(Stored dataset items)
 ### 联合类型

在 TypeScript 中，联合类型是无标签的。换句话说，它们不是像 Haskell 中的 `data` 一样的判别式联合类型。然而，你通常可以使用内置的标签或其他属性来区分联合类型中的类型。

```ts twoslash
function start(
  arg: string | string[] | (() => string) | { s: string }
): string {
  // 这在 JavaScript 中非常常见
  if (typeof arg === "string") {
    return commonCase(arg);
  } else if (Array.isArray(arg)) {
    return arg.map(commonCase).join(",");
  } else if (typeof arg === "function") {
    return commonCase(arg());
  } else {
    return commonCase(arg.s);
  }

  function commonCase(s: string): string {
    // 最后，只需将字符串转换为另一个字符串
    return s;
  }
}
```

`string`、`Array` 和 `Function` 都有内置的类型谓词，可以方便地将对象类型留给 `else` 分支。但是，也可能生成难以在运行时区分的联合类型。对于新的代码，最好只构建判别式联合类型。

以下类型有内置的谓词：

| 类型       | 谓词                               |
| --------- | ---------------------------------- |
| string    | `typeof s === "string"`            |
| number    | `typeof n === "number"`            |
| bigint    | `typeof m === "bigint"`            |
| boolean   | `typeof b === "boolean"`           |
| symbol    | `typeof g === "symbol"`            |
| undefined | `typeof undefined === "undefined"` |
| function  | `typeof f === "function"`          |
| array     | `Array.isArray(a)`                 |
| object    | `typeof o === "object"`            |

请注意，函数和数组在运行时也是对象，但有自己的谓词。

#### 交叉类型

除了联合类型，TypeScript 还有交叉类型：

## WORK ITEM
Look for the word "Array" in every line of the records. State how many lines contain it, and write only the number.

## SOLUTION TO THIS EXERCISE
3